Kelley’s racing career includes 10 Chicago to Mackinaw races, including a third-place overall finish in 2001, when he won the Aries Trophy Award.

He sailed in the Lake Michigan Sail Racing Federation Offshore events for eight years, taking several first-place trophies.

Kelley made the trip across to Milwaukee for the Tripp Memorial and the return Queen’s Cup race 25 times, taking first in his division in the Queen’s Cup.

He’s sailed in all 30 of the Anchorage Cup races, which go from Grand Haven to Holland, and he’s competed in the Commodores Invitational 10 times.

For more than 30 years, Kelley has competed in the Grand River Sailing Club races.
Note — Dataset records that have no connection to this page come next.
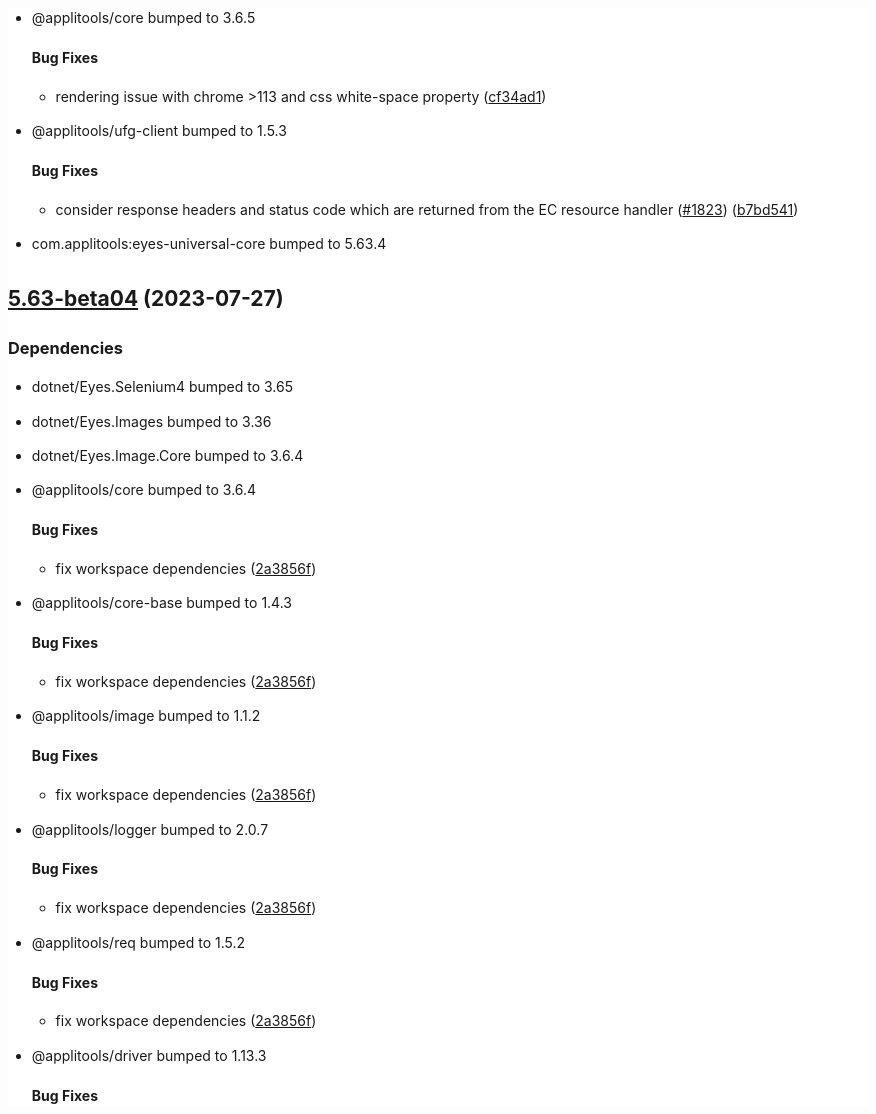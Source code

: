 * @applitools/core bumped to 3.6.5
  #### Bug Fixes

  * rendering issue with chrome &gt;113 and css white-space property ([cf34ad1](https://github.com/applitools/eyes.sdk.javascript1/commit/cf34ad1a5b3cba0b29b3509616b20a2b1313c62f))

* @applitools/ufg-client bumped to 1.5.3
  #### Bug Fixes

  * consider response headers and status code which are returned from the EC resource handler ([#1823](https://github.com/applitools/eyes.sdk.javascript1/issues/1823)) ([b7bd541](https://github.com/applitools/eyes.sdk.javascript1/commit/b7bd5415ae8f92a8032fc68ba993ccac1d9ff76a))
* com.applitools:eyes-universal-core bumped to 5.63.4

## [5.63-beta04](https://github.com/applitools/eyes.sdk.javascript1/releases/tag/dotnet/appium2@5.63-beta04) (2023-07-27)

### Dependencies

* dotnet/Eyes.Selenium4 bumped to 3.65 

* dotnet/Eyes.Images bumped to 3.36

* dotnet/Eyes.Image.Core bumped to 3.6.4

* @applitools/core bumped to 3.6.4
  #### Bug Fixes

  * fix workspace dependencies ([2a3856f](https://github.com/applitools/eyes.sdk.javascript1/commit/2a3856f3ce3bcf1407f59c676653b6f218556760))

* @applitools/core-base bumped to 1.4.3
  #### Bug Fixes

  * fix workspace dependencies ([2a3856f](https://github.com/applitools/eyes.sdk.javascript1/commit/2a3856f3ce3bcf1407f59c676653b6f218556760))

* @applitools/image bumped to 1.1.2
  #### Bug Fixes

  * fix workspace dependencies ([2a3856f](https://github.com/applitools/eyes.sdk.javascript1/commit/2a3856f3ce3bcf1407f59c676653b6f218556760))
* @applitools/logger bumped to 2.0.7
  #### Bug Fixes

  * fix workspace dependencies ([2a3856f](https://github.com/applitools/eyes.sdk.javascript1/commit/2a3856f3ce3bcf1407f59c676653b6f218556760))
* @applitools/req bumped to 1.5.2
  #### Bug Fixes

  * fix workspace dependencies ([2a3856f](https://github.com/applitools/eyes.sdk.javascript1/commit/2a3856f3ce3bcf1407f59c676653b6f218556760))
* @applitools/driver bumped to 1.13.3
  #### Bug Fixes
He remains competitive in those races, but he spends an equal amount of time these days trying to promote the sport he loves. He recently assisted in starting the Grand River Sailing Club’s women’s sailing program.

Kelley served as commodore of the GRSC in 1984, and has received the club’s highest honor — the Larry Gardner Award — twice, in 1988 and 2009.

Kelley’s sailing exploits aren’t limited to Lake Michigan. He crossed an item off his bucket list when he sailed across the Atlantic Ocean from St. Maarten in the Caribbean to Marbella, Spain, back in 2011.

His most memorable race is the Queen’s Cup event in 1981.

“The thing that got me into racing was the Tripp Cup, going over there,” Kelley said. “That really turned me on to racing. Then, coming back in the Queen’s Cup, that’s the one they canceled because there was no wind. Thirteen hours from the start, we had gone six miles, and it’s 68 miles across.

“I had friends with little outboard motors but only two gallons of gas. They didn’t get in until Sunday afternoon.”

Kelley will be inducted into the Hall of Fame during a ceremony on Thursday at the GRSC clubhouse, 219 N. Harbor Dr. in Grand Haven. The event begins at 6 p.m. The public is invited to attend.